*What needs to be done*.
Say how many lines in the records contain the string "githubusercontent". Nothing but the number should be given.

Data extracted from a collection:

_ _ _ _ _ _ _

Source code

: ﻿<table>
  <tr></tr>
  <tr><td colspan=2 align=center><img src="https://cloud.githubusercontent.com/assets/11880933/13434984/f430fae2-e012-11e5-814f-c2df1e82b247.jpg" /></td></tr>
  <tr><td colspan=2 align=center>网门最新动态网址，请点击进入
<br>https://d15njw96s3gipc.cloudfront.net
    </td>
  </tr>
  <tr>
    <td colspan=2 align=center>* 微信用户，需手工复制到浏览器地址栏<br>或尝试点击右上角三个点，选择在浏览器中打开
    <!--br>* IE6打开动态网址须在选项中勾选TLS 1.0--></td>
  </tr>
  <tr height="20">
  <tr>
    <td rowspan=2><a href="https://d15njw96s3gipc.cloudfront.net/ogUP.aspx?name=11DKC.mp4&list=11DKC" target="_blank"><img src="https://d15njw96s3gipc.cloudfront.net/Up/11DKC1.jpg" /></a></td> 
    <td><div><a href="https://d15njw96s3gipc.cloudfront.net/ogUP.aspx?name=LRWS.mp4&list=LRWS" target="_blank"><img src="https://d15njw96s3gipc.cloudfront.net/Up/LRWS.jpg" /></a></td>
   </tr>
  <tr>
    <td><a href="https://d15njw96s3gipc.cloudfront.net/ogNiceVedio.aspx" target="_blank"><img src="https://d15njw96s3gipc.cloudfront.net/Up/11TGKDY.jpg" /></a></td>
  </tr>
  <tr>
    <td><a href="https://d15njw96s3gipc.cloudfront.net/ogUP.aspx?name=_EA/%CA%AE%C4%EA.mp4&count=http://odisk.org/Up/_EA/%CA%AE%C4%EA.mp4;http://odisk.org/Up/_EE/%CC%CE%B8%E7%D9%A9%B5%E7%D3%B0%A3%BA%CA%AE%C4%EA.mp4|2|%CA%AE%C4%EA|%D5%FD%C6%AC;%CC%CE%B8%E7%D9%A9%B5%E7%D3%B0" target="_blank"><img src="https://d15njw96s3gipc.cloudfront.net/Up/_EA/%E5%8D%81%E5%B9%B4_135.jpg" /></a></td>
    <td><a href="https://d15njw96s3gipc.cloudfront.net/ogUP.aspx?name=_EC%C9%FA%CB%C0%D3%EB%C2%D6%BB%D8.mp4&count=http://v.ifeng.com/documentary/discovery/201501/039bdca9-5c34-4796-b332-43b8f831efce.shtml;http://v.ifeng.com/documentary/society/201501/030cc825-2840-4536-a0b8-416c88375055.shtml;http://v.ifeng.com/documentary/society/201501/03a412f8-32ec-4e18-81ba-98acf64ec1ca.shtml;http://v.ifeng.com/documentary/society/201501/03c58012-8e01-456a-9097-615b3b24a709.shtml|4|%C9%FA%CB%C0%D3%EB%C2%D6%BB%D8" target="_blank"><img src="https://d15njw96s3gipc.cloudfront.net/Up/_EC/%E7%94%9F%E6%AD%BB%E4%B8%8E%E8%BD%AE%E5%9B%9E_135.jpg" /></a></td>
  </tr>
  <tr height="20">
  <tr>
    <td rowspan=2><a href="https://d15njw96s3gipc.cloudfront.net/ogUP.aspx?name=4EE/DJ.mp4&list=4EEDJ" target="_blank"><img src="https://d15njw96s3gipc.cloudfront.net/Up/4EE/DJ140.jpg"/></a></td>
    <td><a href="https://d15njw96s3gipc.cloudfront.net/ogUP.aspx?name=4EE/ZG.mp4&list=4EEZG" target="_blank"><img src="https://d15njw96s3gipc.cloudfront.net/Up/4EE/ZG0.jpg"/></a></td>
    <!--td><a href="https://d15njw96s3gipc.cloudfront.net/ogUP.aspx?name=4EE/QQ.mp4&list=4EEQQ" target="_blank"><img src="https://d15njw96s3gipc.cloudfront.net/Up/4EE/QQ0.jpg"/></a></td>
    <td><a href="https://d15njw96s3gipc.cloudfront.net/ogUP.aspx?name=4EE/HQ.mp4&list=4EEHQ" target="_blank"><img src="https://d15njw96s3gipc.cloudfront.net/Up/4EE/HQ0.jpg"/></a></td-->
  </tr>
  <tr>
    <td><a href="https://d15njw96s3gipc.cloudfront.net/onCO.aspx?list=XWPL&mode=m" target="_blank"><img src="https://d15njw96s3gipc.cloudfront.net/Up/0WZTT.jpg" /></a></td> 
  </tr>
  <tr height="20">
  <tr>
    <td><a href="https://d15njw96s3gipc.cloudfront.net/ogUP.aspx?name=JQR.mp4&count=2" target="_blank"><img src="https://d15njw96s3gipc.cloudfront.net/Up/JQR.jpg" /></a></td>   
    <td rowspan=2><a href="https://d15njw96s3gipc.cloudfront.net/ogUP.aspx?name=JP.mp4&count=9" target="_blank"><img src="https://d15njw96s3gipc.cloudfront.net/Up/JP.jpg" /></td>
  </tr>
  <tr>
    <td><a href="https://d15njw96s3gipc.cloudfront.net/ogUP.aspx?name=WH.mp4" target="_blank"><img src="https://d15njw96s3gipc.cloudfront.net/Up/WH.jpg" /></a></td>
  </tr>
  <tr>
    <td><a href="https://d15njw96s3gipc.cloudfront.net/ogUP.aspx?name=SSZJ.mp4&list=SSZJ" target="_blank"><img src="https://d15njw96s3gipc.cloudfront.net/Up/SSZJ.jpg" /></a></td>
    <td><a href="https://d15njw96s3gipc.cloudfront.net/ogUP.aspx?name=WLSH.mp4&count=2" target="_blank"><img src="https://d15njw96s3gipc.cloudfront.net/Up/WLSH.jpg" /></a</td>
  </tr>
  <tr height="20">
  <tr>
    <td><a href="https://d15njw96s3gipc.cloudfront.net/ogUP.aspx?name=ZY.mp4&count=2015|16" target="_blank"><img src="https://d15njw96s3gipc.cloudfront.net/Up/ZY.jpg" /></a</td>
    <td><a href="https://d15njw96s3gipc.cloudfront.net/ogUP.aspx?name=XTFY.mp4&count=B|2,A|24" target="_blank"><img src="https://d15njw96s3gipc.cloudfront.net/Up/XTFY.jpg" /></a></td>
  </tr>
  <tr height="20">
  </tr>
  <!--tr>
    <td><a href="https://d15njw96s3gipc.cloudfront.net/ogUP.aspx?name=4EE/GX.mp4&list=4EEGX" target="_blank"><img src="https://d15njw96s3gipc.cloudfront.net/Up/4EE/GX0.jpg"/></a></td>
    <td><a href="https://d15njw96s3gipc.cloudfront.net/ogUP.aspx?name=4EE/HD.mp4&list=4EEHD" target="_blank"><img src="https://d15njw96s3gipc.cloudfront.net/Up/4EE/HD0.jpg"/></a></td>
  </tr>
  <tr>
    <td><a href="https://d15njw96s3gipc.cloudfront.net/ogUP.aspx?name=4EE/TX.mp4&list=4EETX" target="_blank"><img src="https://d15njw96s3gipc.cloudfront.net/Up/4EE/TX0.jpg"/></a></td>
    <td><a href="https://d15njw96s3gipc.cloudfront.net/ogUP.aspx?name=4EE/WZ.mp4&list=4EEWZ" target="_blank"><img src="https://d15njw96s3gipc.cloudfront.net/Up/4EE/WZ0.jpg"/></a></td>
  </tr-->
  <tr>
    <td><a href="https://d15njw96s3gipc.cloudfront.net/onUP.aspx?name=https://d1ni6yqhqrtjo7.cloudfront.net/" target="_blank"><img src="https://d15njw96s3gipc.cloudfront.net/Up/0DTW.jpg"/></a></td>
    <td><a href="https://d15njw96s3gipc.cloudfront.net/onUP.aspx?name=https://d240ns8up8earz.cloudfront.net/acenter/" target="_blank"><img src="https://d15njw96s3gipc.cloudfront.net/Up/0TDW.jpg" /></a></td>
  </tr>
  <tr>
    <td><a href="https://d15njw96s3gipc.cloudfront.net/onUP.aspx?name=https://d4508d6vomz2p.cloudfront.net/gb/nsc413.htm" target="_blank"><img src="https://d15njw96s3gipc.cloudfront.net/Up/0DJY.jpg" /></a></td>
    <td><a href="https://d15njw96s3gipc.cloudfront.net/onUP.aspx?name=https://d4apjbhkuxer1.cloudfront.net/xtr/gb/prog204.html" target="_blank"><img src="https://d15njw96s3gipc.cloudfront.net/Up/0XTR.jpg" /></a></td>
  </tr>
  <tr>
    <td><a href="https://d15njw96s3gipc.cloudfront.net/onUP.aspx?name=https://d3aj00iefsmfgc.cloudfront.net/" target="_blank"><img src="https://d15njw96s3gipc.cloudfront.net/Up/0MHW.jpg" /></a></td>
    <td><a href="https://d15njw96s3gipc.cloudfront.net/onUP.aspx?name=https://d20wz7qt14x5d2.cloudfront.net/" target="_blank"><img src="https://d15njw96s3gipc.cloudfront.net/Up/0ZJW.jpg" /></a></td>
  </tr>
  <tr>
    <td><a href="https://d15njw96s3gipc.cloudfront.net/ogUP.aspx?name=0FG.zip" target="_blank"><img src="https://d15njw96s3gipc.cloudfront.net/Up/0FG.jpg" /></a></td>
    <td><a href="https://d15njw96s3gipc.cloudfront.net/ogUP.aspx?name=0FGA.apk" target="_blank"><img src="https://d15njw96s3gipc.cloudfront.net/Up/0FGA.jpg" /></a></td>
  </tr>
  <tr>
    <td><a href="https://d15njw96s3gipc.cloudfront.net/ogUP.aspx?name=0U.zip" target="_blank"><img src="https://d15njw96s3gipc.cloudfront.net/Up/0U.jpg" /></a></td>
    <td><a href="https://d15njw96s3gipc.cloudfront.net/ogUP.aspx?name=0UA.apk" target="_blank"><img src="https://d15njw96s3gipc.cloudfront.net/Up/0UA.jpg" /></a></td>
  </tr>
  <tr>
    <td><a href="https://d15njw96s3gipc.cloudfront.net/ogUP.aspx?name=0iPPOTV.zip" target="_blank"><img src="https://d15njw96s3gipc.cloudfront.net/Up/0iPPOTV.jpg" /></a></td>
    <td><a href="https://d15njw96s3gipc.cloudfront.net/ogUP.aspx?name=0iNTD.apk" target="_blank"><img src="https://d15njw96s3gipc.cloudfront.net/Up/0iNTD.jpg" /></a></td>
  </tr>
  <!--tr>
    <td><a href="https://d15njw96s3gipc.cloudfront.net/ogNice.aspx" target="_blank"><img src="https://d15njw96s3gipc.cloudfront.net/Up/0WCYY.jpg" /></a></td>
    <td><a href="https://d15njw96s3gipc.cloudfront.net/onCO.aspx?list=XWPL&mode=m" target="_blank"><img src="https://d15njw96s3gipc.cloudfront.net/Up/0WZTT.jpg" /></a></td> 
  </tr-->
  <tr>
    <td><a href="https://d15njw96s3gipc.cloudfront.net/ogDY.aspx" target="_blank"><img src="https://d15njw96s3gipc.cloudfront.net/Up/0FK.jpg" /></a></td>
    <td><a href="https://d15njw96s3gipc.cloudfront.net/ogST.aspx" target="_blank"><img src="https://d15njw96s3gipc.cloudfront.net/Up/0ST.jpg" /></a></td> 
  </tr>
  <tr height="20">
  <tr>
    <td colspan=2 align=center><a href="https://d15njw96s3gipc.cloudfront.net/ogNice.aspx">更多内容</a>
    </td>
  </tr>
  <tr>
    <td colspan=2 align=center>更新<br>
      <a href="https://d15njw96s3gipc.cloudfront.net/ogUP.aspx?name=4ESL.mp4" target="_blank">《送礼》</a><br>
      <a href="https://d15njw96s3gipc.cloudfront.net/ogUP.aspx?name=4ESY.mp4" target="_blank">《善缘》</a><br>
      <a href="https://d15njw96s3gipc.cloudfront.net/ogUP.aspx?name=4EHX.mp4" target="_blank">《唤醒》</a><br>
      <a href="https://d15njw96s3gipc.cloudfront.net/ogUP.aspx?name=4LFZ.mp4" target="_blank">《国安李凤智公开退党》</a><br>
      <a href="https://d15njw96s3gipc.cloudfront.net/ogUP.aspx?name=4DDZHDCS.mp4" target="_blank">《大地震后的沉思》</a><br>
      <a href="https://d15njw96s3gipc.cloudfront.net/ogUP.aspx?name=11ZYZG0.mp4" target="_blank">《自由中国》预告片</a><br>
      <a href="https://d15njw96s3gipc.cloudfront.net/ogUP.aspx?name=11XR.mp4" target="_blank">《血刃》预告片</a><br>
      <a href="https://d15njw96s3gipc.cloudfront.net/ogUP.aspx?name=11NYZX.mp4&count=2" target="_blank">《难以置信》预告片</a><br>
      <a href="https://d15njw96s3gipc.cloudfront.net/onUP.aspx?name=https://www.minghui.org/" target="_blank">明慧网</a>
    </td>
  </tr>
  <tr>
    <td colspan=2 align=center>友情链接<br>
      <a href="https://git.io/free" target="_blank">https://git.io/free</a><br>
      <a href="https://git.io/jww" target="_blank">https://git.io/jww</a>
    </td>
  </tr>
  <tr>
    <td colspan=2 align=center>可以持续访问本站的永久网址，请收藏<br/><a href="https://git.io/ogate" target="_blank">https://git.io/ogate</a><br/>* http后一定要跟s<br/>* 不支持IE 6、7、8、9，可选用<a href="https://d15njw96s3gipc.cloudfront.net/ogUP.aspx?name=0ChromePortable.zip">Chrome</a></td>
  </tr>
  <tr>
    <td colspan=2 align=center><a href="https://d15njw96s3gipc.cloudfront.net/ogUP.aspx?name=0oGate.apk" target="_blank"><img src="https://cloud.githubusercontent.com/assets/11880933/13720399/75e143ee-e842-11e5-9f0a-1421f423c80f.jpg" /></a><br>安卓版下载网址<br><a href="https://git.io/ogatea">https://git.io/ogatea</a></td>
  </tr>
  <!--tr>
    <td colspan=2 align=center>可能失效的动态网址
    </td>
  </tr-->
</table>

_ _ _ _ _ _ _

*Task output*.
2